*Exercise objective*: Copy exactly, from the beginning of the material below, every line up to and including the one holding "Each sub-circuit is", with the pictures left out.

*Data for processing*:
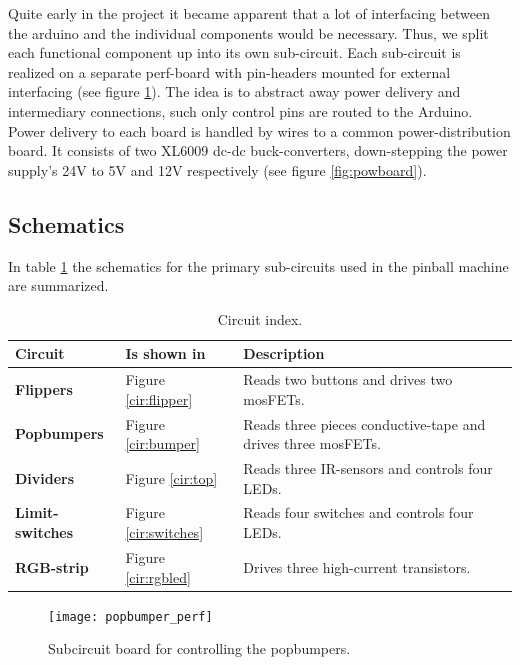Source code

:Quite early in the project it became apparent that a lot of interfacing between the arduino and the individual components would be necessary. 
Thus, we split each functional component up into its own sub-circuit. 
Each sub-circuit is realized on a separate perf-board with pin-headers mounted for external interfacing (see figure \ref{fig:perfboard}). 
The idea is to abstract away power delivery and intermediary connections, such only control pins are routed to the Arduino. 
Power delivery to each board is handled by wires to a common power-distribution board. 
It consists of two XL6009 dc-dc buck-converters, down-stepping the power supply's 24V to 5V and 12V respectively (see figure \ref{fig:powboard}).

\subsection{Schematics}
In table \ref{tab:circuits} the schematics for the primary sub-circuits used in the pinball machine are summarized.

\begin{table}[h]
	\centering
	\begin{tabular}{@{}lll@{}}
		\toprule
		Circuit & Is shown in & Description \\ \midrule
		\textbf{Flippers}       & Figure  \ref{cir:flipper}  & Reads two buttons and drives two mosFETs.                    \\ 
		\textbf{Popbumpers}     & Figure  \ref{cir:bumper}   & Reads three pieces conductive-tape and drives three mosFETs. \\
		\textbf{Dividers}       & Figure  \ref{cir:top}      & Reads three IR-sensors and controls four LEDs.               \\
		\textbf{Limit-switches} & Figure  \ref{cir:switches} & Reads four switches and controls four LEDs.                  \\
		\textbf{RGB-strip}      & Figure  \ref{cir:rgbled}   & Drives three high-current transistors.                       \\ \bottomrule
	\end{tabular}
	\caption{Circuit index.}
	\label{tab:circuits}
\end{table}

\begin{figure}[h]
	\centering
	\texttt{[image: popbumper\_perf]}
	\caption{Subcircuit board for controlling the popbumpers.}
	\label{fig:perfboard}
\end{figure}

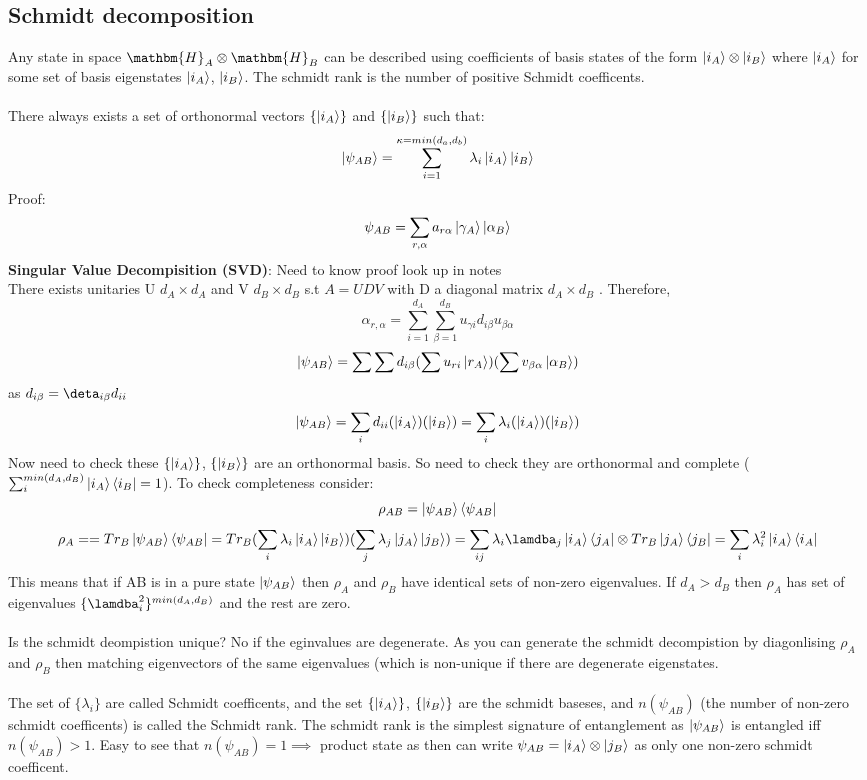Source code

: \documentclass{article}
\begin{document}
\subsection{Schmidt decomposition}
Any state in space $\mathbm{H}_A \otimes \mathbm{H}_B $ can be described using coefficients of basis states of the form $\ket{i_A} \otimes \ket{i_B}$ where $\ket{i_A}$ for some set of basis eigenstates $\ket{i_A}$, $\ket{i_B}$. The schmidt rank is the number of positive Schmidt coefficents.\\\\
There always exists a set of orthonormal vectors $\{\ket{i_A}\}$ and $\{\ket{i_B}\}$ such that:
$$
\ket{\psi_{AB}} = \sum_{i=1}^{\kappa=min(d_a,d_b)} \lambda_i \ket{i_A}\ket{i_B}
$$
Proof:
$$
\psi_{AB} = \sum_{r,\alpha} a_{r\alpha} \ket{\gamma_A}\ket{\alpha_B}
$$
\textbf{Singular Value Decompisition (SVD)}: Need to know proof look up in notes\\
There exists unitaries U $d_A\times d_A$ and V $d_B \times d_B$ s.t $A = UDV$ with D a diagonal matrix $d_A \times d_B$ . Therefore,
$$
\alpha_{r,\alpha} = \sum_{i=1}^{d_A} \sum_{\beta=1}^{d_B} u_{\gamma i} d_{i \beta} u_{\beta \alpha}
$$
$$
\ket{\psi_{AB}} = \sum \sum d_{i\beta} (\sum u_{r i} \ket{r_A}) (\sum v_{\beta \alpha} \ket{\alpha_B})
$$
as $d_{i \beta} = \deta_{i \beta}d_{ii}$
$$
\ket{\psi_{AB}} = \sum_i d_{ii} (\ket{i_A}) (\ket{i_B}) = \sum_i \lambda_i (\ket{i_A}) (\ket{i_B}) 
$$
Now need to check these $\{\ket{i_A}\}$, $\{\ket{i_B}\}$ are an orthonormal basis. So need to check they are orthonormal and complete ($\sum^{min(d_A,d_B)}_i \ket{i_A}\bra{i_B} = 1$). To check completeness consider:
$$
\rho_{AB} =  \ket{\psi_{AB}} \bra{\psi_{AB}}
$$
$$
\rho_A =  = Tr_B \ket{\psi_{AB}} \bra{\psi_{AB}} = Tr_B (\sum_i \lambda_i \ket{i_A} \ket{i_B}) (\sum_j \lambda_j \ket{j_A} \ket{j_B}) = \sum_{ij} \lambda_i \lamdba_j \ket{i_A}\bra{j_A} \otimes Tr_B \ket{j_A} \bra{j_B} = \sum_i \lambda_i^2 \ket{i_A} \bra{i_A}
$$
This means that if AB is in a pure state $\ket{\psi_{AB}}$ then $\rho_A$ and $\rho_B$ have identical sets of non-zero eigenvalues. If $d_A >d_B$ then $\rho_A$ has set of eigenvalues $\{\lamdba_i^2\}^{min(d_A,d_B)}$ and the rest are zero.\\\\
Is the schmidt deompistion unique? No if the eginvalues are degenerate. As you can generate the schmidt decompistion by diagonlising $\rho_A$ and $\rho_B$ then matching eigenvectors of the same eigenvalues (which is non-unique if there are degenerate eigenstates.\\\\
The set of $\{\lambda_i\}$ are called Schmidt coefficents, and the set $\{\ket{i_A}\}$, $\{\ket{i_B}\}$ are the schmidt baseses, and $n(\psi_{AB})$ (the number of non-zero schmidt coefficents) is called the Schmidt rank. The schmidt rank is the simplest signature of entanglement as $\ket{\psi_{AB}}$ is entangled iff $n(\psi_{AB}) >1$. Easy to see that $n(\psi_{AB}) = 1 \implies$ product state as then can write $\psi_{AB} = \ket{i_A} \otimes \ket{j_B}$ as only one non-zero schmidt coefficent.
\end{document}
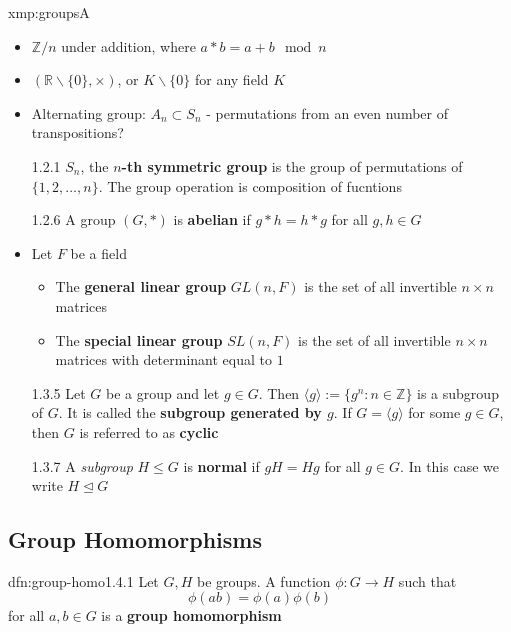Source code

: \documentclass{article}
\begin{document}
\begin{xmp}{xmp:groups}{A}
    \begin{itemize}
        \item $\mathbb{Z} / n$ under addition, where $a * b = a + b \mod n$
        \item $(\mathbb{R} \backslash \{0\}, \times)$, or $K \backslash \{0\}$ for any field $K$
        \item Alternating group: $A_{n} \subset S_{n}$ - permutations from an even number of transpositions?
        \item[1.2.1] $S_{n}$, the \textbf{$n$-th symmetric group} is the group of permutations of $\{1,2,\dots,n\}$. The group operation is composition of fucntions
        \item[1.2.6] A group $(G, *)$ is \textbf{abelian} if $g * h = h * g$ for all $g, h\in G$
        \item Let $F$ be a field
            \begin{itemize}
                \item The \textbf{general linear group} $GL(n, F)$ is the set of all invertible $n \times n$ matrices
                \item The \textbf{special linear group} $SL (n, F)$ is the set of all invertible $n \times n$ matrices with determinant equal to $1$
            \end{itemize}
        \item[1.3.5] Let $G$ be a group and let $g\in G$. Then $\langle g \rangle := \{g^{n} : n\in \mathbb{Z}\}$ is a subgroup of $G$. It is called the \textbf{subgroup generated by $g$}. If $G = \langle g \rangle$ for some $g\in G$, then $G$ is referred to as \textbf{cyclic}
        \item[1.3.7] A \textit{subgroup} $H \le G$ is \textbf{normal} if $gH = Hg$ for all $g\in G$. In this case we write $H \unlhd G$
    \end{itemize}
\end{xmp}


\newpage
\subsection{Group Homomorphisms}

\begin{dfn}{dfn:group-homo}{1.4.1}
    Let $G, H$ be groups. A function $\phi : G \to H$ such that
    \[\phi(ab) = \phi(a)\phi(b)\]
    for all $a, b\in G$ is a \textbf{group homomorphism}
\end{dfn}
\end{document}

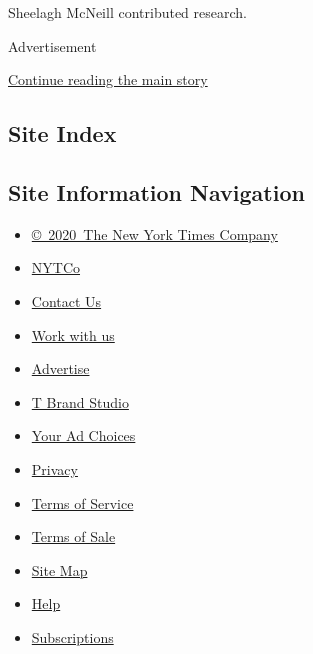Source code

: Sheelagh McNeill contributed research.

Advertisement

\protect\hyperlink{after-bottom}{Continue reading the main story}

\hypertarget{site-index}{%
\subsection{Site Index}\label{site-index}}

\hypertarget{site-information-navigation}{%
\subsection{Site Information
Navigation}\label{site-information-navigation}}

\begin{itemize}
\tightlist
\item
  \href{https://help.nytimes.com/hc/en-us/articles/115014792127-Copyright-notice}{©~2020~The
  New York Times Company}
\end{itemize}

\begin{itemize}
\tightlist
\item
  \href{https://www.nytco.com/}{NYTCo}
\item
  \href{https://help.nytimes.com/hc/en-us/articles/115015385887-Contact-Us}{Contact
  Us}
\item
  \href{https://www.nytco.com/careers/}{Work with us}
\item
  \href{https://nytmediakit.com/}{Advertise}
\item
  \href{http://www.tbrandstudio.com/}{T Brand Studio}
\item
  \href{https://www.nytimes.com/privacy/cookie-policy\#how-do-i-manage-trackers}{Your
  Ad Choices}
\item
  \href{https://www.nytimes.com/privacy}{Privacy}
\item
  \href{https://help.nytimes.com/hc/en-us/articles/115014893428-Terms-of-service}{Terms
  of Service}
\item
  \href{https://help.nytimes.com/hc/en-us/articles/115014893968-Terms-of-sale}{Terms
  of Sale}
\item
  \href{https://spiderbites.nytimes.com}{Site Map}
\item
  \href{https://help.nytimes.com/hc/en-us}{Help}
\item
  \href{https://www.nytimes.com/subscription?campaignId=37WXW}{Subscriptions}
\end{itemize}
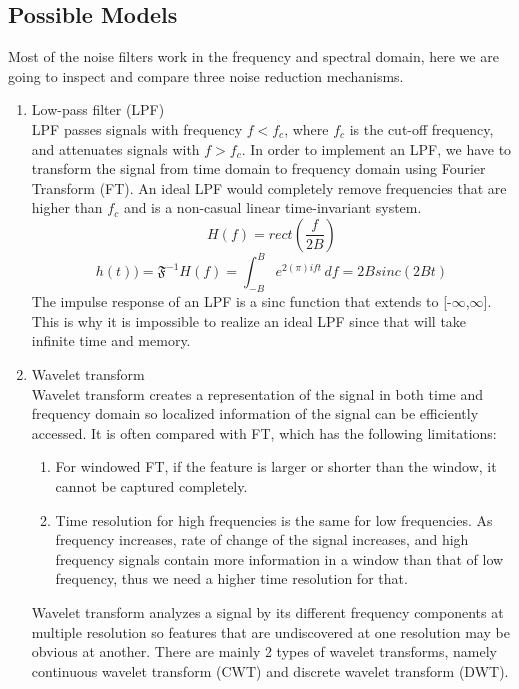 \subsection{Possible Models}
Most of the noise filters work in the frequency and spectral domain, here we are going to inspect and
compare three noise reduction mechanisms.

\begin{enumerate}
	\item Low-pass filter (LPF)\\
	LPF passes signals with frequency \(f<f_{c}\), where \(f_{c}\) is the cut-off frequency, and attenuates
	signals with \(f>f_{c}\). 
	In order to implement an LPF, we have to transform the signal from time domain to 
	frequency domain using Fourier Transform (FT). An ideal LPF would completely remove frequencies that are
	higher than \(f_{c}\) and is a non-casual linear time-invariant system. 
	\[H(f) = rect(\frac{f}{2B})\]
	\[h(t))= \mathfrak{F}^{-1}{H(f)} = \int_{-B}^{B} e^{2(\pi)ift}\,df = 2Bsinc(2Bt)\]
	The impulse response of an LPF is a sinc function that extends to [-$\infty$,$\infty$]. This is why it is 
	impossible to realize an ideal LPF since that will take infinite time and memory.

	\item Wavelet transform\\
	Wavelet transform creates a representation of the signal in both time and frequency domain so localized 
	information of the signal can be efficiently accessed. It is often compared with FT, which
	has the following limitations: 
	\begin{enumerate}
		\item For windowed FT, if the feature is larger or shorter than the window, it cannot be captured completely.
		\item Time resolution for high frequencies is the same for low frequencies. As frequency increases, rate of 
		change of the signal increases, and high frequency signals contain more information in a window than that of 
		low frequency, thus we need a higher time resolution for that.
	\end{enumerate}
	Wavelet transform analyzes a signal by its different frequency components at multiple resolution so features that are 
	undiscovered at one resolution may be obvious at another. There are mainly 2 types of wavelet transforms, namely 
	continuous wavelet transform (CWT) and discrete wavelet transform (DWT).
	

\end{enumerate}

*Written reply*:
Source code

:Quite early in the project it became apparent that a lot of interfacing between the arduino and the individual components would be necessary. 
Thus, we split each functional component up into its own sub-circuit. 
Each sub-circuit is realized on a separate perf-board with pin-headers mounted for external interfacing (see figure \ref{fig:perfboard}). 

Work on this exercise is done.